De nuevo se repitió la ceremonia y un heraldo conminó a la rendición a los defensores, a los que se prometió el perdón si se declaraban súbditos del rey de España. Tres veces se repitió la oferta de rendición y por tres veces fue rechazada. Zaldívar ordenó tomar casa por casa.
El pedrero se colocó en primera línea y disparó contra las casas. Fue un proceso lento y sangriento, cada disparo del cañón demolía una pared o abría una brecha en los muros, por la que los rodeleros y piqueros españoles se introducían para acabar con los defensores con sus espadas y cuchillos de acero.
A los aullidos de los guerreros se unían los gritos de las mujeres y de los niños, más aún cuando algunas casas empezaron a arder. Una gran cantidad de humo comenzó a invadir la ciudad, dificultando la respiración y la visión. En medio de la confusión algunas casas se hundieron al caer los techos y a los españoles les costó sacar a mujeres y niños para que no cayesen abrasados entre las llamas o murieran de asfixia por la densa humareda.
La rendición
En la tarde del 24 de enero los defensores comenzaron a flaquear. Muchos de ellos, desesperados, se lanzaron al vacío antes que rendirse (dos de ellos se salvaron) y poco después los ancianos salieron de sus refugios y pidieron tregua, algo que los agobiados y agotados españoles aceptaron de inmediato.
La práctica totalidad de los aliados navajo habían caído, al igual que los responsables de la muerte de Juan Zaldívar y sus compañeros, por lo que su hermano concluyó que no era preciso más castigo. La ciudad de Acoma había quedado en ruinas y dos terceras partes de sus casas estaban destruidas. Todos los almacenes, en los que guardaban provisiones, estaban arrasados. Quinientos de sus defensores (en una ciudad de 1000 hombres) estaban muertos y todo el trabajo de años de acarrear piedras, arcilla, adobe y madera hasta la cumbre se habían perdido y sería necesario comenzar de nuevo. El castigo sufrido había sido terrible.
En los alrededores de Acoma pronto se supo que los diablos blancos habían tomado la ciudad de las nubes y que los invencibles queres habían perdido su inconquistable ciudadela. El miedo cundió entre los indios pueblo que esperaban el momento de acabar con los españoles de San Gabriel, y concluyeron que estos debían de estar protegidos por algún embrujo o poder oculto y decidieron presentarse ante Oñate en señal de sumisión, llegado al extremo de entregarle a los queres que se habían refugiado entre ellos.

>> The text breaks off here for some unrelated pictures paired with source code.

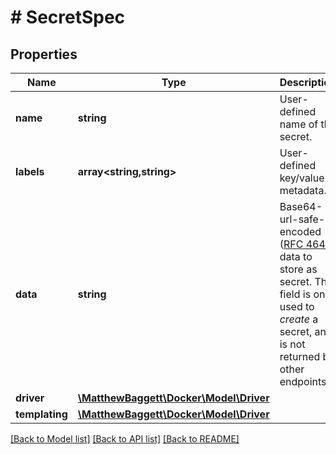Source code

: # # SecretSpec

## Properties

Name | Type | Description | Notes
------------ | ------------- | ------------- | -------------
**name** | **string** | User-defined name of the secret. | [optional]
**labels** | **array<string,string>** | User-defined key/value metadata. | [optional]
**data** | **string** | Base64-url-safe-encoded ([RFC 4648](https://tools.ietf.org/html/rfc4648#section-5)) data to store as secret.  This field is only used to _create_ a secret, and is not returned by other endpoints. | [optional]
**driver** | [**\MatthewBaggett\Docker\Model\Driver**](Driver.md) |  | [optional]
**templating** | [**\MatthewBaggett\Docker\Model\Driver**](Driver.md) |  | [optional]

[[Back to Model list]](../../README.md#models) [[Back to API list]](../../README.md#endpoints) [[Back to README]](../../README.md)
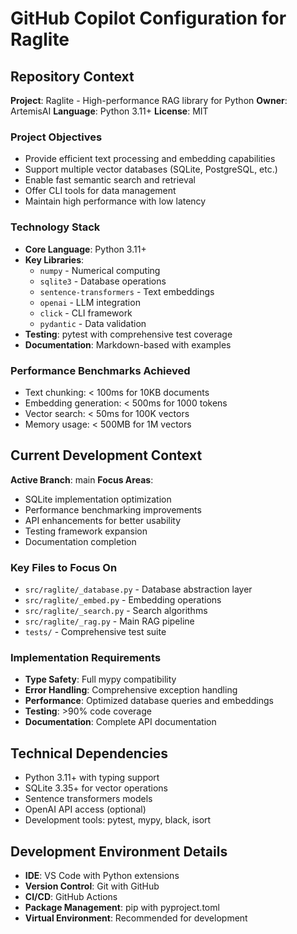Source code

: # GitHub Copilot Configuration for Raglite

## Repository Context
**Project**: Raglite - High-performance RAG library for Python
**Owner**: ArtemisAI
**Language**: Python 3.11+
**License**: MIT

### Project Objectives
- Provide efficient text processing and embedding capabilities
- Support multiple vector databases (SQLite, PostgreSQL, etc.)
- Enable fast semantic search and retrieval
- Offer CLI tools for data management
- Maintain high performance with low latency

### Technology Stack
- **Core Language**: Python 3.11+
- **Key Libraries**:
  - `numpy` - Numerical computing
  - `sqlite3` - Database operations
  - `sentence-transformers` - Text embeddings
  - `openai` - LLM integration
  - `click` - CLI framework
  - `pydantic` - Data validation
- **Testing**: pytest with comprehensive test coverage
- **Documentation**: Markdown-based with examples

### Performance Benchmarks Achieved
- Text chunking: < 100ms for 10KB documents
- Embedding generation: < 500ms for 1000 tokens
- Vector search: < 50ms for 100K vectors
- Memory usage: < 500MB for 1M vectors

## Current Development Context
**Active Branch**: main
**Focus Areas**:
- SQLite implementation optimization
- Performance benchmarking improvements
- API enhancements for better usability
- Testing framework expansion
- Documentation completion

### Key Files to Focus On
- `src/raglite/_database.py` - Database abstraction layer
- `src/raglite/_embed.py` - Embedding operations
- `src/raglite/_search.py` - Search algorithms
- `src/raglite/_rag.py` - Main RAG pipeline
- `tests/` - Comprehensive test suite

### Implementation Requirements
- **Type Safety**: Full mypy compatibility
- **Error Handling**: Comprehensive exception handling
- **Performance**: Optimized database queries and embeddings
- **Testing**: >90% code coverage
- **Documentation**: Complete API documentation

## Technical Dependencies
- Python 3.11+ with typing support
- SQLite 3.35+ for vector operations
- Sentence transformers models
- OpenAI API access (optional)
- Development tools: pytest, mypy, black, isort

## Development Environment Details
- **IDE**: VS Code with Python extensions
- **Version Control**: Git with GitHub
- **CI/CD**: GitHub Actions
- **Package Management**: pip with pyproject.toml
- **Virtual Environment**: Recommended for development
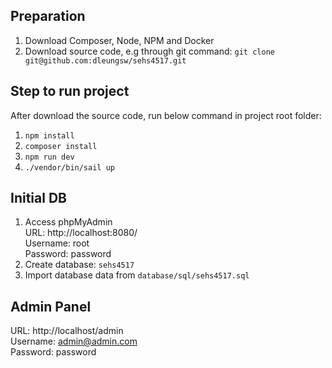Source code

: ## Preparation
1. Download Composer, Node, NPM and Docker
2. Download source code, e.g through git command:
`git clone git@github.com:dleungsw/sehs4517.git`

## Step to run project
After download the source code, run below command in project root folder:
1. `npm install`
2. `composer install`
3. `npm run dev`
4. `./vendor/bin/sail up`

## Initial DB
1. Access phpMyAdmin \
URL: http://localhost:8080/ \
Username: root \
Password: password
1. Create database: `sehs4517`
2. Import database data from `database/sql/sehs4517.sql`

## Admin Panel
URL: http://localhost/admin \
Username: admin@admin.com \
Password: password
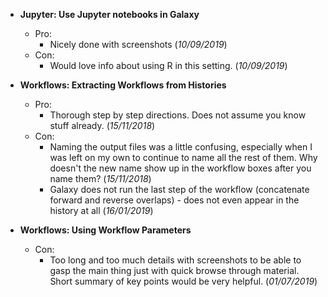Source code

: - **Jupyter: Use Jupyter notebooks in Galaxy**
  - Pro:
    - Nicely done with screenshots (*10/09/2019*)
  - Con:
    - Would love info about using R in this setting. (*10/09/2019*)

- **Workflows: Extracting Workflows from Histories**
  - Pro:
    - Thorough step by step directions. Does not assume you know stuff already. (*15/11/2018*)
  - Con:
    - Naming the output files was a little confusing, especially when I was left on my own to continue to name all the rest of them. Why doesn't the new name show up in the workflow boxes after you name them? (*15/11/2018*)
    - Galaxy does not run the last step of the workflow (concatenate forward and reverse overlaps) - does not even appear in the history at all  (*16/01/2019*)

- **Workflows: Using Workflow Parameters**

  - Con:
    - Too long and too much details with screenshots to be able to gasp the main thing just with quick browse through material. Short summary of key points would be very helpful. (*01/07/2019*)

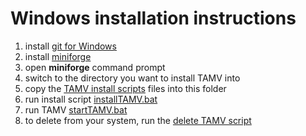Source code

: # Windows installation instructions

1. install [git for Windows](https://git-scm.com/download/win)
2. install [miniforge](https://github.com/conda-forge/miniforge/releases/latest/download/Miniforge3-Windows-x86_64.exe)
3. open **miniforge** command prompt
4. switch to the directory you want to install TAMV into
5. copy the [TAMV install scripts](Windows/) files into this folder
6. run install script [installTAMV.bat](Windows/installTAMV.bat)
7. run TAMV [startTAMV.bat](Windows/startTAMV.bat)
8. to delete from your system, run the [delete TAMV script](Windows/deleteTAMV.bat)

De esta manera, el conquistador de Nuevo México supo de la victoria de Zaldívar, que llegó poco días después con sus hombres tras una dura marcha en medio de la nieve. Todos los españoles estaban heridos y toda su vida guardaron en sus terribles cicatrices el recuerdo de uno de los combates más asombrosos que recuerda la historia. Habían tenido sólo dos muertos y uno de ellos, Lorenzo Saldo por fuego amigo, ya que lo abatió por error su compañero Arsenio Archuleta. También llevaba Zaldívar a 80 muchachas de Acoma para que fuesen educadas por las monjas en México.

Fuente: Martínez Láinez, F.; Canales Torres, C. Banderas lejanas. La exploración, conquista y defensa por España del territorio de los actuales EE.UU.